Sally shrugged and grimaced, "I thought about telling them. I know I didn't do anything wrong… not that killing isn't wrong, you know? But they didn't give us much of a choice and if I hadn't have done it then the Wanderer would have killed them anyway. But I just…."
"Never wanted to have to explain it to them."
"Yeah…"
They fell into a long silence, during which Bryan became increasingly sure that she had shut down entirely and was done speaking with him. But then she continued. And it was like she had been wanting to talk about this for years.
"It was a grenade. I did it with a grenade. One of the glowing green ones."
"A plasma grenade," he stated.
"Yeah, one of those. We were in this hallway near the Holding Cells on the lower levels, and there was this patrol of aliens waiting around the corner. I was just a kid back then, which meant I was small enough to crawl through the vents to get past them. I…"
She gulped and cleared her throat.
"I offered to take one of Chauncy's grenades and drop it on them from inside the vent. Surprise them, you know?"
Bryan nodded. It was a slick play. A good move. Strike first with overwhelming firepower and do it in a way where the aliens couldn't fight back. It was the ideal opening gambit.
"I was the one who offered to do it. I didn't even feel bad afterwards. I even kind of enjoyed it, you know? Like extreme hide-and-seek."

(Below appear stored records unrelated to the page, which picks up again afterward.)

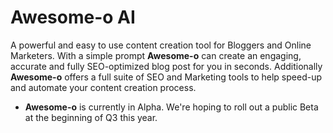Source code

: # Awesome-o AI

A powerful and easy to use content creation tool for Bloggers and Online Marketers. With a simple prompt **Awesome-o** can create an engaging, accurate and fully SEO-optimized blog post for you in seconds. Additionally **Awesome-o** offers a full suite of SEO and Marketing tools to help speed-up and automate your content creation process.

- **Awesome-o** is currently in Alpha. We're hoping to roll out a public Beta at the beginning of Q3 this year.
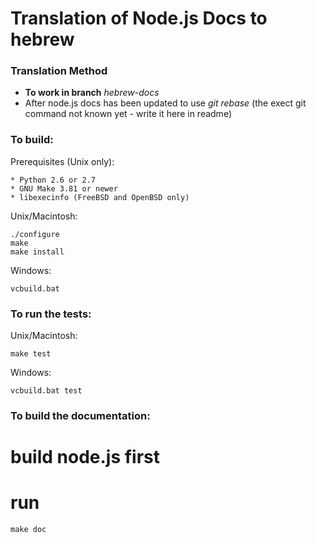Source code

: Translation of Node.js Docs to hebrew
===

### Translation Method
 * __To work in branch__ *hebrew-docs*
 * After node.js docs has been updated to use *git rebase* (the exect git command not known yet - write it here in readme)

### To build:

Prerequisites (Unix only):

    * Python 2.6 or 2.7
    * GNU Make 3.81 or newer
    * libexecinfo (FreeBSD and OpenBSD only)

Unix/Macintosh:

    ./configure
    make
    make install

Windows:

    vcbuild.bat

### To run the tests:

Unix/Macintosh:

    make test

Windows:

    vcbuild.bat test

### To build the documentation:
 # build node.js first
 # run
    make doc
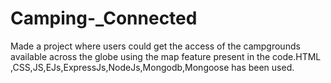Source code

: # Camping-_Connected
Made a project where users could get the access of the campgrounds available across the globe using the map feature present in the code.HTML ,CSS,JS,EJs,ExpressJs,NodeJs,Mongodb,Mongoose has been used.
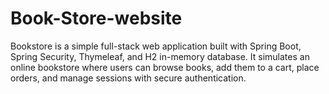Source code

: # Book-Store-website
Bookstore is a simple full-stack web application built with Spring Boot, Spring Security, Thymeleaf, and H2 in-memory database. It simulates an online bookstore where users can browse books, add them to a cart, place orders, and manage sessions with secure authentication.
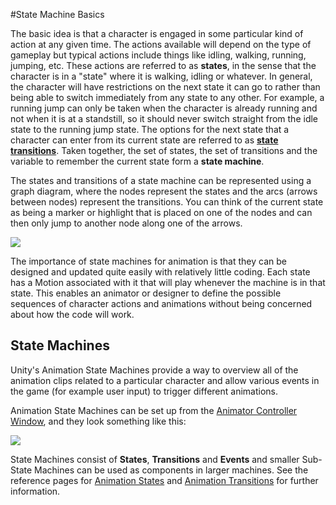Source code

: #State Machine Basics



The basic idea is that a character is engaged in some particular kind of action at any given time. The actions available will depend on the type of gameplay but typical actions include things like idling, walking, running, jumping, etc. These actions are referred to as __states__, in the sense that the character is in a "state" where it is walking, idling or whatever. In general, the character will have restrictions on the next state it can go to rather than being able to switch immediately from any state to any other. For example, a running jump can only be taken when the character is already running and not when it is at a standstill, so it should never switch straight from the idle state to the running jump state. The options for the next state that a character can enter from its current state are referred to as __[state transitions](class-Transition)__. Taken together, the set of states, the set of transitions and the variable to remember the current state form a __state machine__.

The states and transitions of a state machine can be represented using a graph diagram, where the nodes represent the states and the arcs (arrows between nodes) represent the transitions. You can think of the current state as being a marker or highlight that is placed on one of the nodes and can then only jump to another node along one of the arrows.

![](../uploads/Main/StateMachineDiagram.png) 

The importance of state machines for animation is that they can be designed and updated quite easily with relatively little coding. Each state has a Motion associated with it that will play whenever the machine is in that state. This enables an animator or designer to define the possible sequences of character actions and animations without being concerned about how the code will work.


## State Machines

Unity's Animation State Machines provide a way to overview all of the animation clips related to a particular character and allow various events in the game (for example user input) to trigger different animations. 

Animation State Machines can be set up from the [Animator Controller Window](Animator), and they look something like this:


![](../uploads/Main/MecanimStateMachine.png) 

State Machines consist of __States__, __Transitions__ and __Events__ and smaller Sub-State Machines can be used as components in larger machines. See the reference pages for [Animation States](class-State) and [Animation Transitions](class-Transition) for further information.
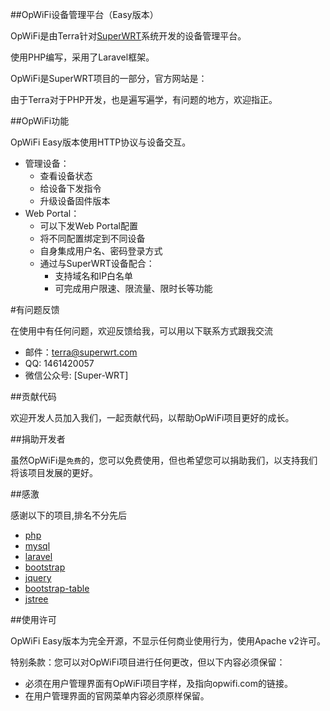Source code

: 
##OpWiFi设备管理平台（Easy版本）

OpWiFi是由Terra针对[SuperWRT](http://superwrt.com)系统开发的设备管理平台。

使用PHP编写，采用了Laravel框架。

OpWiFi是SuperWRT项目的一部分，官方网站是：

由于Terra对于PHP开发，也是遍写遍学，有问题的地方，欢迎指正。

##OpWiFi功能

OpWiFi Easy版本使用HTTP协议与设备交互。

* 管理设备：
    * 查看设备状态
    * 给设备下发指令
    * 升级设备固件版本
* Web Portal：
    * 可以下发Web Portal配置
    * 将不同配置绑定到不同设备
    * 自身集成用户名、密码登录方式
    * 通过与SuperWRT设备配合：
        * 支持域名和IP白名单
        * 可完成用户限速、限流量、限时长等功能

#有问题反馈

在使用中有任何问题，欢迎反馈给我，可以用以下联系方式跟我交流

* 邮件：[terra@superwrt.com](terra@superwrt.com)
* QQ: 1461420057
* 微信公众号: [Super-WRT]


##贡献代码

欢迎开发人员加入我们，一起贡献代码，以帮助OpWiFi项目更好的成长。

##捐助开发者

虽然OpWiFi是`免费`的，您可以免费使用，但也希望您可以捐助我们，以支持我们将该项目发展的更好。

##感激

感谢以下的项目,排名不分先后

* [php](http://www.php.net)
* [mysql](http://www.mysql.com)
* [laravel](http://laravel.com)
* [bootstrap](http://getbootstrap.com)
* [jquery](http://jquery.com)
* [bootstrap-table](http://bootstrap-table.wenzhixin.net.cn)
* [jstree](http://www.jstree.com)

##使用许可

OpWiFi Easy版本为完全开源，不显示任何商业使用行为，使用Apache v2许可。

特别条款：您可以对OpWiFi项目进行任何更改，但以下内容必须保留：

* 必须在用户管理界面有OpWiFi项目字样，及指向opwifi.com的链接。
* 在用户管理界面的官网菜单内容必须原样保留。
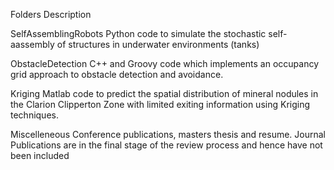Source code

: Folders 					    Description

SelfAssemblingRobots 			Python code to simulate the stochastic self-aassembly of structures in underwater environments (tanks)

ObstacleDetection				C++ and Groovy code which implements an occupancy grid approach to obstacle detection and avoidance.

Kriging 						Matlab code to predict the spatial distribution of mineral nodules in the Clarion Clipperton Zone with 
								limited exiting information using Kriging techniques.  

Miscelleneous 					Conference publications, masters thesis and resume. Journal Publications are in the final stage of the review    	         					 process and hence have not been included






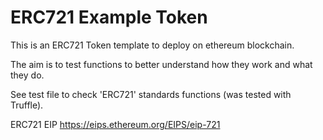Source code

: # ERC721 Example Token

This is an ERC721 Token template to deploy on ethereum blockchain.  

The aim is to test functions to better understand how they work and what they do.

See test file to check 'ERC721' standards functions (was tested with Truffle).

ERC721 EIP https://eips.ethereum.org/EIPS/eip-721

Judging from her voice, which trembled ever so slightly, she hadn't enjoyed having to remember it as she got older. As she slowly grew into the understanding of what she had done. Of what it meant. For her. For them.
"I didn't want to tell anyone. I didn't want them to get the wrong idea, you know? I was just a kid. Kids don't know any better, you know? I'm not a bad person."
She met his eyes, showing him the tears that spilled down her pale cheeks.
"…am I?"
'If that's all it takes to be a bad person, then I'm not exactly a saint myself.'
He didn't answer immediately. He got up, crossed over to her, and opened the nest of blankets enough to slide into the packed fabric alongside her. Her small body fitted perfectly into his side, as if she had been made to lean up against him. He wrapped an arm around her and found that she almost immediately relaxed into him like a plant growing towards the light.
"No," he reassured her with absolute confidence, "You're not."
They sat there, gazing out into Arcturus, the blazing circle that was the Red Giant drifting lazily across the bridge window as the Zeta made its way through space. They feel asleep together, slipping silently into repose.
And Bryan never noticed that his foot had stopped tapping.